[TASK INPUTS]
- - -

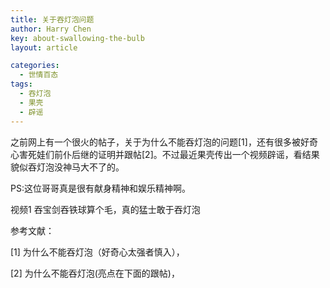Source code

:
 ```yaml
---
title: 关于吞灯泡问题
author: Harry Chen
key: about-swallowing-the-bulb
layout: article

categories:
  - 世情百态
tags:
  - 吞灯泡
  - 果壳
  - 辟谣
---
```


  之前网上有一个很火的帖子，关于为什么不能吞灯泡的问题[1]，还有很多被好奇心害死娃们前仆后继的证明并跟帖[2]。不过最近果壳传出一个视频辟谣，看结果貌似吞灯泡没神马大不了的。

  PS:这位哥哥真是很有献身精神和娱乐精神啊。

  视频1 吞宝剑吞铁球算个毛，真的猛士敢于吞灯泡

参考文献：

[1] 为什么不能吞灯泡（好奇心太强者慎入），

[2] 为什么不能吞灯泡(亮点在下面的跟帖)，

- - -

[EXERCISE DETAILS] Pictures are not part of the copy. Return every record exactly.

[ANSWER BOX]
Source code

:
 ```yaml
---
title: 关于吞灯泡问题
author: Harry Chen
key: about-swallowing-the-bulb
layout: article

categories:
  - 世情百态
tags:
  - 吞灯泡
  - 果壳
  - 辟谣
---
```


  之前网上有一个很火的帖子，关于为什么不能吞灯泡的问题[1]，还有很多被好奇心害死娃们前仆后继的证明并跟帖[2]。不过最近果壳传出一个视频辟谣，看结果貌似吞灯泡没神马大不了的。

  PS:这位哥哥真是很有献身精神和娱乐精神啊。

  视频1 吞宝剑吞铁球算个毛，真的猛士敢于吞灯泡

参考文献：

[1] 为什么不能吞灯泡（好奇心太强者慎入），

[2] 为什么不能吞灯泡(亮点在下面的跟帖)，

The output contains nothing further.